Self-harm scars are the physical scars left behind after an instance, or multiple instances, of self-mutilation. Self-mutilation, which is often referred to as self-harm, self-injury, and self-abuse, includes any action that causes direct harm to the body’s tissue. Perhaps the two most common types of self-mutilation are cutting and burning. Since self-injury often involves other issues, like mental and emotional problems, recovery from self-harm is a much more involved process than simply treating the self-inflicted injuries. Generally, there comes a point when each patient must respond to questions about his self-harm scars, but often therapists help their patients develop plans for such confrontations in advance.

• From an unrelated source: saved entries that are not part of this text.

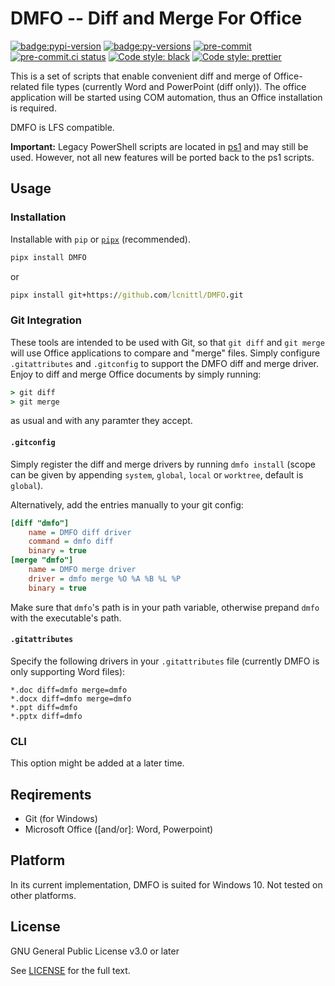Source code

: # DMFO -- Diff and Merge For Office

[![badge:pypi-version](https://img.shields.io/pypi/v/DMFO.svg)](https://pypi.org/project/DMFO)
[![badge:py-versions](https://img.shields.io/pypi/pyversions/DMFO.svg)](https://pypi.org/project/DMFO)
[![pre-commit](https://img.shields.io/badge/pre--commit-enabled-brightgreen?logo=pre-commit&logoColor=white)](https://github.com/pre-commit/pre-commit)
[![pre-commit.ci status](https://results.pre-commit.ci/badge/github/lcnittl/DMFO/master.svg)](https://results.pre-commit.ci/latest/github/lcnittl/DMFO/master)
[![Code style: black](https://img.shields.io/badge/code_style-black-000000)](https://github.com/psf/black)
[![Code style: prettier](https://img.shields.io/badge/code_style-prettier-ff69b4)](https://github.com/prettier/prettier)

This is a set of scripts that enable convenient diff and merge of Office-related file
types (currently Word and PowerPoint (diff only)). The office application will be
started using COM automation, thus an Office installation is required.

DMFO is LFS compatible.

**Important:** Legacy PowerShell scripts are located in [ps1][ps1] and may still be
used. However, not all new features will be ported back to the ps1 scripts.

## Usage

### Installation

Installable with `pip` or [`pipx`][pipx] (recommended).

```cmd
pipx install DMFO
```

or

```cmd
pipx install git+https://github.com/lcnittl/DMFO.git
```

### Git Integration

These tools are intended to be used with Git, so that `git diff` and `git merge` will
use Office applications to compare and "merge" files. Simply configure `.gitattributes`
and `.gitconfig` to support the DMFO diff and merge driver. Enjoy to diff and merge
Office documents by simply running:

```cmd
> git diff
> git merge
```

as usual and with any paramter they accept.

#### `.gitconfig`

Simply register the diff and merge drivers by running `dmfo install` (scope can be given
by appending `system`, `global`, `local` or `worktree`, default is `global`).

Alternatively, add the entries manually to your git config:

```ini
[diff "dmfo"]
	name = DMFO diff driver
	command = dmfo diff
	binary = true
[merge "dmfo"]
	name = DMFO merge driver
	driver = dmfo merge %O %A %B %L %P
	binary = true
```

Make sure that `dmfo`'s path is in your path variable, otherwise prepand `dmfo` with the
executable's path.

#### `.gitattributes`

Specify the following drivers in your `.gitattributes` file (currently DMFO is only
supporting Word files):

```
*.doc diff=dmfo merge=dmfo
*.docx diff=dmfo merge=dmfo
*.ppt diff=dmfo
*.pptx diff=dmfo
```

### CLI

This option might be added at a later time.

## Reqirements

- Git (for Windows)
- Microsoft Office (\[and/or\]: Word, Powerpoint)

## Platform

In its current implementation, DMFO is suited for Windows 10. Not tested on other
platforms.

## License

GNU General Public License v3.0 or later

See [LICENSE][license] for the full text.

[license]: LICENSE
[extdiff]: https://github.com/ForNeVeR/ExtDiff
[pipx]: https://pypi.org/project/pipx/
[ps1]: ps1/
[pypi]: https://pypi.org/

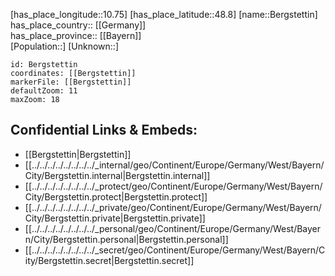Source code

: ﻿---
location: [48.8,10.75] 
mapzoom: [7,12] 
mapmarker: city 
type: City
tags:
- geo/City


SpocWebEntityId: 29128
isDeleted: false
confidential: public

---
[has_place_longitude::10.75] 
[has_place_latitude::48.8] 
[name::Bergstettin] 
has_place_country:: [[Germany]]  
has_place_province:: [[Bayern]]  
[Population::] 
[Unknown::] 


```leaflet
id: Bergstettin
coordinates: [[Bergstettin]] 
markerFile: [[Bergstettin]] 
defaultZoom: 11 
maxZoom: 18
```


## Confidential Links & Embeds: 
- [[Bergstettin|Bergstettin]]  
- [[../../../../../../../../_internal/geo/Continent/Europe/Germany/West/Bayern/City/Bergstettin.internal|Bergstettin.internal]] 
- [[../../../../../../../../_protect/geo/Continent/Europe/Germany/West/Bayern/City/Bergstettin.protect|Bergstettin.protect]] 
- [[../../../../../../../../_private/geo/Continent/Europe/Germany/West/Bayern/City/Bergstettin.private|Bergstettin.private]] 
- [[../../../../../../../../_personal/geo/Continent/Europe/Germany/West/Bayern/City/Bergstettin.personal|Bergstettin.personal]] 
- [[../../../../../../../../_secret/geo/Continent/Europe/Germany/West/Bayern/City/Bergstettin.secret|Bergstettin.secret]] 
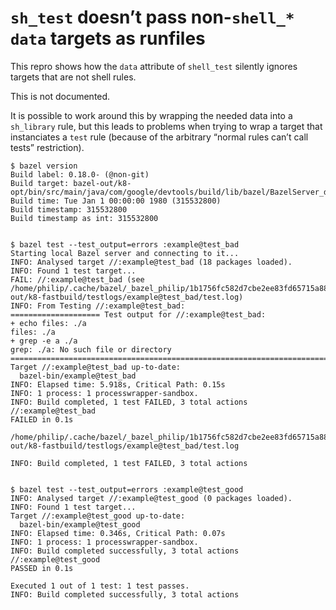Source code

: # `sh_test` doesn’t pass non-`shell_*` `data` targets as runfiles

This repro shows how the `data` attribute of `shell_test` silently ignores targets that are not shell rules.

This is not documented.

It is possible to work around this by wrapping the needed data into a `sh_library` rule, but this leads to problems when trying to wrap a target that instanciates a `test` rule (because of the arbitrary “normal rules can’t call tests” restriction). 

```
$ bazel version
Build label: 0.18.0- (@non-git)
Build target: bazel-out/k8-opt/bin/src/main/java/com/google/devtools/build/lib/bazel/BazelServer_deploy.jar
Build time: Tue Jan 1 00:00:00 1980 (315532800)
Build timestamp: 315532800
Build timestamp as int: 315532800


$ bazel test --test_output=errors :example@test_bad
Starting local Bazel server and connecting to it...
INFO: Analysed target //:example@test_bad (18 packages loaded).
INFO: Found 1 test target...
FAIL: //:example@test_bad (see /home/philip/.cache/bazel/_bazel_philip/1b1756fc582d7cbe2ee83fd65715a88a/execroot/__main__/bazel-out/k8-fastbuild/testlogs/example@test_bad/test.log)
INFO: From Testing //:example@test_bad:
==================== Test output for //:example@test_bad:
+ echo files: ./a
files: ./a
+ grep -e a ./a
grep: ./a: No such file or directory
================================================================================
Target //:example@test_bad up-to-date:
  bazel-bin/example@test_bad
INFO: Elapsed time: 5.918s, Critical Path: 0.15s
INFO: 1 process: 1 processwrapper-sandbox.
INFO: Build completed, 1 test FAILED, 3 total actions
//:example@test_bad                                                      FAILED in 0.1s
  /home/philip/.cache/bazel/_bazel_philip/1b1756fc582d7cbe2ee83fd65715a88a/execroot/__main__/bazel-out/k8-fastbuild/testlogs/example@test_bad/test.log

INFO: Build completed, 1 test FAILED, 3 total actions


$ bazel test --test_output=errors :example@test_good
INFO: Analysed target //:example@test_good (0 packages loaded).
INFO: Found 1 test target...
Target //:example@test_good up-to-date:
  bazel-bin/example@test_good
INFO: Elapsed time: 0.346s, Critical Path: 0.07s
INFO: 1 process: 1 processwrapper-sandbox.
INFO: Build completed successfully, 3 total actions
//:example@test_good                                                     PASSED in 0.1s

Executed 1 out of 1 test: 1 test passes.
INFO: Build completed successfully, 3 total actions

```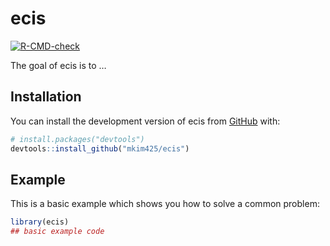 
<!-- README.md is generated from README.Rmd. Please edit that file -->

# ecis

<!-- badges: start -->

[![R-CMD-check](https://github.com/mkim425/ecis/actions/workflows/R-CMD-check.yaml/badge.svg)](https://github.com/mkim425/ecis/actions/workflows/R-CMD-check.yaml)
<!-- badges: end -->

The goal of ecis is to …

## Installation

You can install the development version of ecis from
[GitHub](https://github.com/) with:

``` r
# install.packages("devtools")
devtools::install_github("mkim425/ecis")
```

## Example

This is a basic example which shows you how to solve a common problem:

``` r
library(ecis)
## basic example code
```
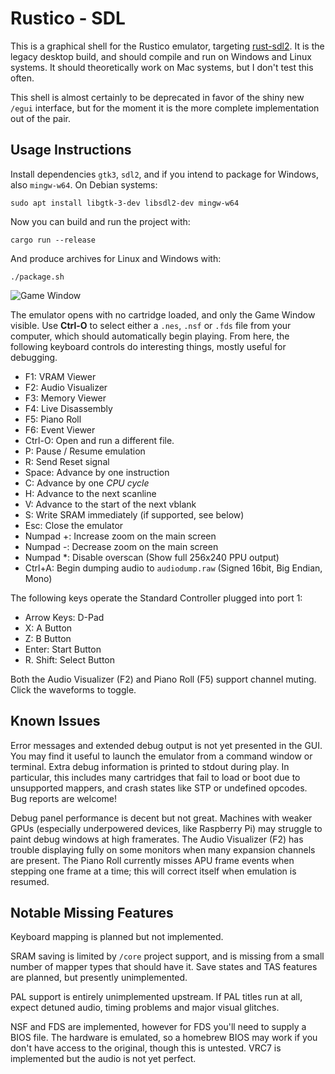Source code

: # Rustico - SDL
This is a graphical shell for the Rustico emulator, targeting [rust-sdl2](https://github.com/Rust-SDL2/rust-sdl2). It is the legacy desktop build, and should compile and run on Windows and Linux systems. It should theoretically work on Mac systems, but I don't test this often.

This shell is almost certainly to be deprecated in favor of the shiny new `/egui` interface, but for the moment it is the more complete implementation out of the pair.

## Usage Instructions

Install dependencies `gtk3`, `sdl2`, and if you intend to package for Windows, also `mingw-w64`. On Debian systems:

```
sudo apt install libgtk-3-dev libsdl2-dev mingw-w64
```

Now you can build and run the project with:

```
cargo run --release
```

And produce archives for Linux and Windows with:

```
./package.sh
```

![Game Window](https://rusticnes.reploid.cafe/documentation/game_window.png) 

The emulator opens with no cartridge loaded, and only the Game Window visible. Use **Ctrl-O** to select either a `.nes`, `.nsf` or `.fds` file from your computer, which should automatically begin playing. From here, the following keyboard controls do interesting things, mostly useful for debugging.

- F1: VRAM Viewer
- F2: Audio Visualizer
- F3: Memory Viewer
- F4: Live Disassembly
- F5: Piano Roll
- F6: Event Viewer
- Ctrl-O: Open and run a different file.
- P: Pause / Resume emulation
- R: Send Reset signal
- Space: Advance by one instruction
- C: Advance by one *CPU cycle*
- H: Advance to the next scanline
- V: Advance to the start of the next vblank
- S: Write SRAM immediately (if supported, see below)
- Esc: Close the emulator
- Numpad +: Increase zoom on the main screen
- Numpad -: Decrease zoom on the main screen
- Numpad \*: Disable overscan (Show full 256x240 PPU output)
- Ctrl+A: Begin dumping audio to `audiodump.raw` (Signed 16bit, Big Endian, Mono)

The following keys operate the Standard Controller plugged into port 1:

- Arrow Keys: D-Pad
- X: A Button
- Z: B Button
- Enter: Start Button
- R. Shift: Select Button

Both the Audio Visualizer (F2) and Piano Roll (F5) support channel muting. Click the waveforms to toggle.

## Known Issues

Error messages and extended debug output is not yet presented in the GUI. You may find it useful to launch the emulator from a command window or terminal. Extra debug information is printed to stdout during play. In particular, this includes many cartridges that fail to load or boot due to unsupported mappers, and crash states like STP or undefined opcodes. Bug reports are welcome!

Debug panel performance is decent but not great. Machines with weaker GPUs (especially underpowered devices, like Raspberry Pi) may struggle to paint debug windows at high framerates. The Audio Visualizer (F2) has trouble displaying fully on some monitors when many expansion channels are present. The Piano Roll currently misses APU frame events when stepping one frame at a time; this will correct itself when emulation is resumed.

## Notable Missing Features

Keyboard mapping is planned but not implemented.

SRAM saving is limited by `/core` project support, and is missing from a small number of mapper types that should have it. Save states and TAS features are planned, but presently unimplemented.

PAL support is entirely unimplemented upstream. If PAL titles run at all, expect detuned audio, timing problems and major visual glitches.

NSF and FDS are implemented, however for FDS you'll need to supply a BIOS file. The hardware is emulated, so a homebrew BIOS may work if you don't have access to the original, though this is untested. VRC7 is implemented but the audio is not yet perfect.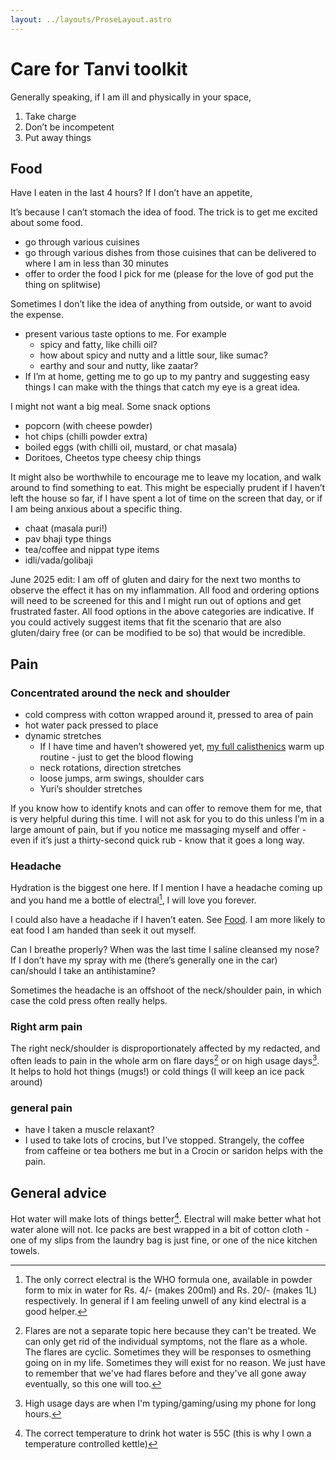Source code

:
 ```yaml
---
layout: ../layouts/ProseLayout.astro
---
```


# Care for Tanvi toolkit

Generally speaking, if I am ill and physically in your space,

1. Take charge
2. Don’t be incompetent
3. Put away things

## Food

Have I eaten in the last 4 hours? If I don’t have an appetite,

It’s because I can’t stomach the idea of food. The trick is to get me excited about some food.

- go through various cuisines
- go through various dishes from those cuisines that can be delivered to where I am in less than 30 minutes
- offer to order the food I pick for me (please for the love of god put the thing on splitwise)

Sometimes I don’t like the idea of anything from outside, or want to avoid the expense.

- present various taste options to me. For example
  - spicy and fatty, like chilli oil?
  - how about spicy and nutty and a little sour, like sumac?
  - earthy and sour and nutty, like zaatar?
- If I’m at home, getting me to go up to my pantry and suggesting easy things I can make with the things that catch my eye is a great idea.

I might not want a big meal. Some snack options

- popcorn (with cheese powder)
- hot chips (chilli powder extra)
- boiled eggs (with chilli oil, mustard, or chat masala)
- Doritoes, Cheetos type cheesy chip things

It might also be worthwhile to encourage me to leave my location, and walk around to find something to eat. This might be especially prudent if I haven’t left the house so far, if I have spent a lot of time on the screen that day, or if I am being anxious about a specific thing.

- chaat (masala puri!)
- pav bhaji type things
- tea/coffee and nippat type items
- idli/vada/golibaji

June 2025 edit: I am off of gluten and dairy for the next two months to observe the effect it has on my inflammation. All food and ordering options will need to be screened for this and I might run out of options and get frustrated faster. All food options in the above categories are indicative. If you could actively suggest items that fit the scenario that are also gluten/dairy free (or can be modified to be so) that would be incredible.

## Pain

### Concentrated around the neck and shoulder

- cold compress with cotton wrapped around it, pressed to area of pain
- hot water pack pressed to place
- dynamic stretches
  - If I have time and haven’t showered yet, [my full calisthenics]() warm up routine - just to get the blood flowing
  - neck rotations, direction stretches
  - loose jumps, arm swings, shoulder cars
  - Yuri’s shoulder stretches

If you know how to identify knots and can offer to remove them for me, that is very helpful during this time. I will not ask for you to do this unless I’m in a large amount of pain, but if you notice me massaging myself and offer - even if it’s just a thirty-second quick rub - know that it goes a long way.

### Headache

Hydration is the biggest one here. If I mention I have a headache coming up and you hand me a bottle of electral[^1], I will love you forever.

I could also have a headache if I haven’t eaten. See [Food](). I am more likely to eat food I am handed than seek it out myself.

Can I breathe properly? When was the last time I saline cleansed my nose? If I don’t have my spray with me (there’s generally one in the car) can/should I take an antihistamine?

Sometimes the headache is an offshoot of the neck/shoulder pain, in which case the cold press often really helps.

### Right arm pain

The right neck/shoulder is disproportionately affected by my redacted, and often leads to pain in the whole arm on flare days[^2] or on high usage days[^3]. It helps to hold hot things (mugs!) or cold things (I will keep an ice pack around)

### general pain

- have I taken a muscle relaxant?
- I used to take lots of crocins, but I’ve stopped. Strangely, the coffee from caffeine or tea bothers me but in a Crocin or saridon helps with the pain.

## General advice

Hot water will make lots of things better[^4]. Electral will make better what hot water alone will not.
Ice packs are best wrapped in a bit of cotton cloth - one of my slips from the laundry bag is just fine, or one of the nice kitchen towels.

[^1]: The only correct electral is the WHO formula one, available in powder form to mix in water for Rs. 4/- (makes 200ml) and Rs. 20/- (makes 1L) respectively. In general if I am feeling unwell of any kind electral is a good helper.

[^2]: Flares are not a separate topic here because they can't be treated. We can only get rid of the individual symptoms, not the flare as a whole. The flares are cyclic. Sometimes they will be responses to osmething going on in my life. Sometimes they will exist for no reason. We just have to remember that we've had flares before and they've all gone away eventually, so this one will too.

[^3]: High usage days are when I'm typing/gaming/using my phone for long hours.

[^4]: The correct temperature to drink hot water is 55C (this is why I own a temperature controlled kettle)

Medical doctors and mental health professionals recognize that there are various methods of self-harm. For instance, on varying levels, abusing drugs and alcohol is an example of self-harm, as is smoking cigarettes and purposely ingesting poison. Yet, the kind of self-harm referred to in the term “self-harm scars” generally refers to the kind of physical injuries a person inflicts upon himself. Typically, these injuries occur on the skin. Thus, cutting and burning probably are the two most common examples of self-harm, especially the kind that leaves scars.
Typically, treating self-harm cases involves treating mental, emotional, and physical problems. Of course, the self-injuries themselves must be treated, and some are deep or severe enough to require stitches or even surgery. Yet, there usually is a connection between self-harm and depression, or some other mental health or emotional issue. Often, people who engage in self-harm are looking for a way to release some sort of mental or emotional pain. Sometimes, the pain associated with self-harm helps the person focus, or disassociate himself from what’s going on in his mind or around him.
Note that despite the injurious nature to self-mutilation, suicide and self-harm don’t always go hand-in-hand. It’s true that some reports have suggested anywhere from 55% to 85% of people who self-harm have also attempted to commit suicide at least once. Yet, many experts recognize the final outcome of both suicide and self-harm is a type of pain relief, but also point out that the common motivations for suicide and self-harm differ.
Once they’re in recovery and no longer self-mutilating, some people worry about how to cover up and explain their old self-harm scars. Some patients worry about the stigma that surrounds mental health problems and self-mutilation, and others simply don’t want people to think they’re still unwell. Since each patient’s situation is different, generally these are issues each patient discusses with his doctor. Often, patients choose to keep their scars covered until they have a plan regarding how they’ll reply when someone asks them how they obtained the scars. Other considerations include how the sight of the remaining self-harm scars will affect the patient’s progress, and whether scar removal would be beneficial for the patient’s recovery.